§ ASSIGNMENT:
Where an entry contains an image, skip the image and print the rest exactly.

§ RECORD SET:
*** Block opens ***

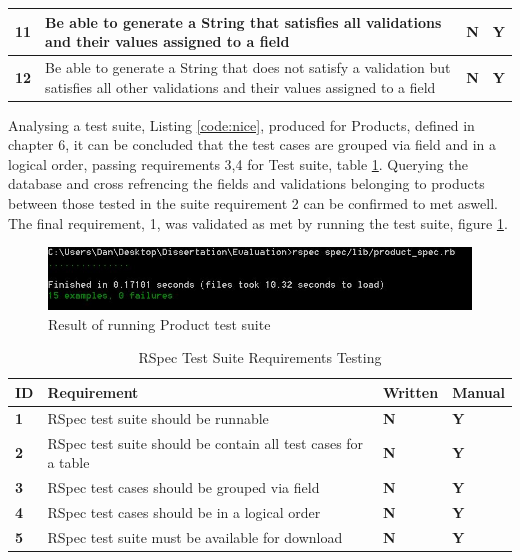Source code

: \documentclass[a4paper,12pt]{article}
\begin{document}
\begin{table}
\begin{tabularx}{\textwidth}{|l|X|l|l|}
\textbf{11} & Be able to generate a String that satisfies all validations and their values assigned to a field                                            & \textbf{N}   & \textbf{Y}       \\ \hline
\textbf{12} & Be able to generate a String that does not satisfy a validation but satisfies all other validations and their values assigned to a field    & \textbf{N}   & \textbf{Y}      \\ \hline
\end{tabularx}
\end{table}

\par Analysing a test suite, Listing \ref{code:nice}, produced for Products, defined in chapter 6, it can be concluded that the test cases are grouped via field and in a logical order, passing requirements 3,4 for Test suite, table \ref{met:3}. Querying the database and cross refrencing the fields and validations belonging to products between those tested in the suite requirement 2 can be confirmed to met aswell. The final requirement, 1, was validated as met by running the test suite, figure \ref{fig:runsuite}.

\begin{figure}
\includegraphics[width=\linewidth]{screenshots/runsuite}
\caption{Result of running Product test suite}
\label{fig:runsuite}
\end{figure}

\begin{table}
\centering
\caption{RSpec Test Suite Requirements Testing}
\label{met:3}
\begin{tabularx}{\textwidth}{|l|X|l|l|}
\hline
\textbf{ID} & \textbf{Requirement}                                          & \textbf{Written} & \textbf{Manual} \\ \hline
\textbf{1}  & RSpec test suite should be runnable                          & \textbf{N}   & \textbf{Y}       \\ \hline
\textbf{2}  & RSpec test suite should be contain all test cases for a table  & \textbf{N}   & \textbf{Y}      \\ \hline
\textbf{3}  & RSpec test cases should be grouped via field                 & \textbf{N}   & \textbf{Y}      \\ \hline
\textbf{4}  & RSpec test cases should be in a logical order                 & \textbf{N}   & \textbf{Y}      \\ \hline
\textbf{5}  & RSpec test suite must be available for download               & \textbf{N}   & \textbf{Y}     \\ \hline
\end{tabularx}
\end{table}
\end{document}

*** Block closes ***

§ RESULT:
Source code

: \documentclass[a4paper,12pt]{article}
\begin{document}
\begin{table}
\begin{tabularx}{\textwidth}{|l|X|l|l|}
\textbf{11} & Be able to generate a String that satisfies all validations and their values assigned to a field                                            & \textbf{N}   & \textbf{Y}       \\ \hline
\textbf{12} & Be able to generate a String that does not satisfy a validation but satisfies all other validations and their values assigned to a field    & \textbf{N}   & \textbf{Y}      \\ \hline
\end{tabularx}
\end{table}

\par Analysing a test suite, Listing \ref{code:nice}, produced for Products, defined in chapter 6, it can be concluded that the test cases are grouped via field and in a logical order, passing requirements 3,4 for Test suite, table \ref{met:3}. Querying the database and cross refrencing the fields and validations belonging to products between those tested in the suite requirement 2 can be confirmed to met aswell. The final requirement, 1, was validated as met by running the test suite, figure \ref{fig:runsuite}.

\begin{figure}
\includegraphics[width=\linewidth]{screenshots/runsuite}
\caption{Result of running Product test suite}
\label{fig:runsuite}
\end{figure}

\begin{table}
\centering
\caption{RSpec Test Suite Requirements Testing}
\label{met:3}
\begin{tabularx}{\textwidth}{|l|X|l|l|}
\hline
\textbf{ID} & \textbf{Requirement}                                          & \textbf{Written} & \textbf{Manual} \\ \hline
\textbf{1}  & RSpec test suite should be runnable                          & \textbf{N}   & \textbf{Y}       \\ \hline
\textbf{2}  & RSpec test suite should be contain all test cases for a table  & \textbf{N}   & \textbf{Y}      \\ \hline
\textbf{3}  & RSpec test cases should be grouped via field                 & \textbf{N}   & \textbf{Y}      \\ \hline
\textbf{4}  & RSpec test cases should be in a logical order                 & \textbf{N}   & \textbf{Y}      \\ \hline
\textbf{5}  & RSpec test suite must be available for download               & \textbf{N}   & \textbf{Y}     \\ \hline
\end{tabularx}
\end{table}
\end{document}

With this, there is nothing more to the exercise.